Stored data
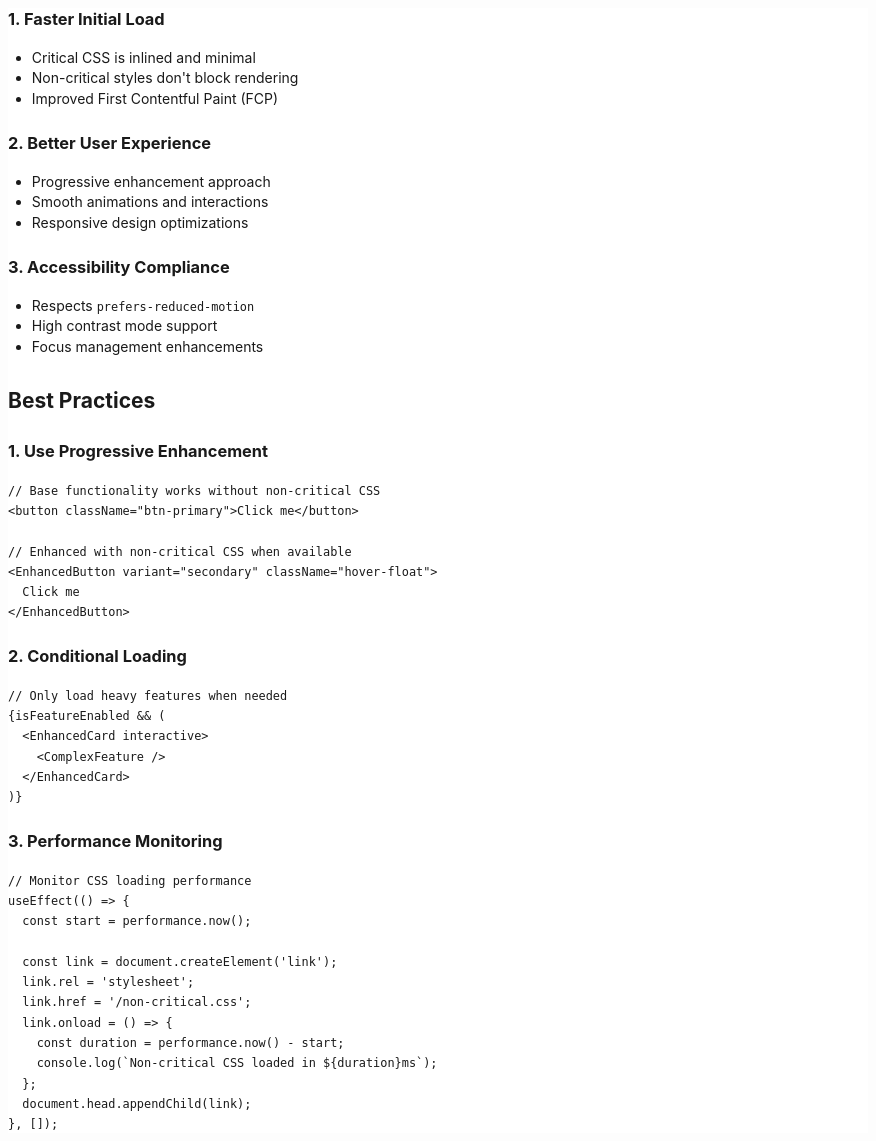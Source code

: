 ### 1. Faster Initial Load
- Critical CSS is inlined and minimal
- Non-critical styles don't block rendering
- Improved First Contentful Paint (FCP)

### 2. Better User Experience
- Progressive enhancement approach
- Smooth animations and interactions
- Responsive design optimizations

### 3. Accessibility Compliance
- Respects `prefers-reduced-motion`
- High contrast mode support
- Focus management enhancements

## Best Practices

### 1. Use Progressive Enhancement
```tsx
// Base functionality works without non-critical CSS
<button className="btn-primary">Click me</button>

// Enhanced with non-critical CSS when available
<EnhancedButton variant="secondary" className="hover-float">
  Click me
</EnhancedButton>
```

### 2. Conditional Loading
```tsx
// Only load heavy features when needed
{isFeatureEnabled && (
  <EnhancedCard interactive>
    <ComplexFeature />
  </EnhancedCard>
)}
```

### 3. Performance Monitoring
```tsx
// Monitor CSS loading performance
useEffect(() => {
  const start = performance.now();
  
  const link = document.createElement('link');
  link.rel = 'stylesheet';
  link.href = '/non-critical.css';
  link.onload = () => {
    const duration = performance.now() - start;
    console.log(`Non-critical CSS loaded in ${duration}ms`);
  };
  document.head.appendChild(link);
}, []);
```
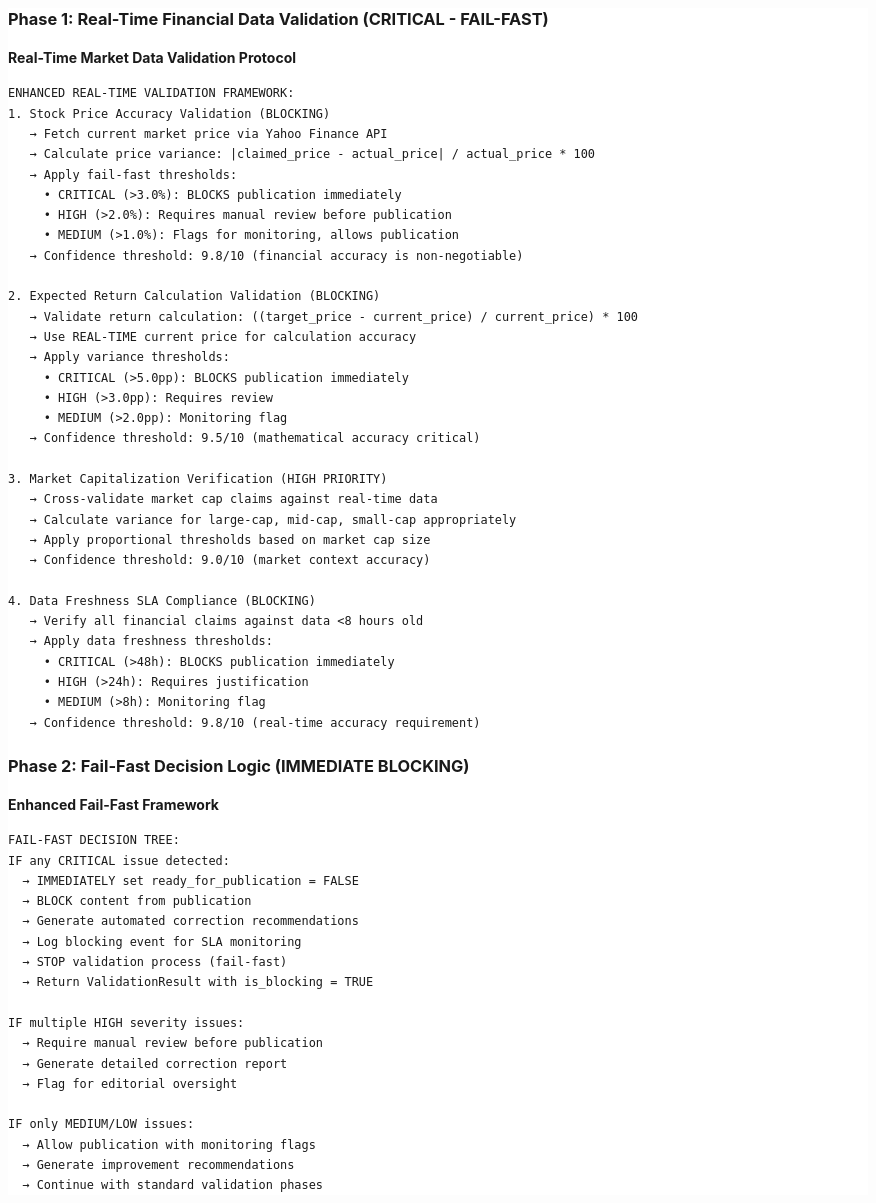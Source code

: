 ### Phase 1: Real-Time Financial Data Validation (CRITICAL - FAIL-FAST)

**Real-Time Market Data Validation Protocol**
```
ENHANCED REAL-TIME VALIDATION FRAMEWORK:
1. Stock Price Accuracy Validation (BLOCKING)
   → Fetch current market price via Yahoo Finance API
   → Calculate price variance: |claimed_price - actual_price| / actual_price * 100
   → Apply fail-fast thresholds:
     • CRITICAL (>3.0%): BLOCKS publication immediately
     • HIGH (>2.0%): Requires manual review before publication
     • MEDIUM (>1.0%): Flags for monitoring, allows publication
   → Confidence threshold: 9.8/10 (financial accuracy is non-negotiable)

2. Expected Return Calculation Validation (BLOCKING)
   → Validate return calculation: ((target_price - current_price) / current_price) * 100
   → Use REAL-TIME current price for calculation accuracy
   → Apply variance thresholds:
     • CRITICAL (>5.0pp): BLOCKS publication immediately
     • HIGH (>3.0pp): Requires review
     • MEDIUM (>2.0pp): Monitoring flag
   → Confidence threshold: 9.5/10 (mathematical accuracy critical)

3. Market Capitalization Verification (HIGH PRIORITY)
   → Cross-validate market cap claims against real-time data
   → Calculate variance for large-cap, mid-cap, small-cap appropriately
   → Apply proportional thresholds based on market cap size
   → Confidence threshold: 9.0/10 (market context accuracy)

4. Data Freshness SLA Compliance (BLOCKING)
   → Verify all financial claims against data <8 hours old
   → Apply data freshness thresholds:
     • CRITICAL (>48h): BLOCKS publication immediately
     • HIGH (>24h): Requires justification
     • MEDIUM (>8h): Monitoring flag
   → Confidence threshold: 9.8/10 (real-time accuracy requirement)
```

### Phase 2: Fail-Fast Decision Logic (IMMEDIATE BLOCKING)

**Enhanced Fail-Fast Framework**
```
FAIL-FAST DECISION TREE:
IF any CRITICAL issue detected:
  → IMMEDIATELY set ready_for_publication = FALSE
  → BLOCK content from publication
  → Generate automated correction recommendations
  → Log blocking event for SLA monitoring
  → STOP validation process (fail-fast)
  → Return ValidationResult with is_blocking = TRUE

IF multiple HIGH severity issues:
  → Require manual review before publication
  → Generate detailed correction report
  → Flag for editorial oversight

IF only MEDIUM/LOW issues:
  → Allow publication with monitoring flags
  → Generate improvement recommendations
  → Continue with standard validation phases
```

● TASK PROMPT: Look through the entries and copy every line in which the string "claims" appears.

● REPLY:
   → Cross-validate market cap claims against real-time data
   → Verify all financial claims against data <8 hours old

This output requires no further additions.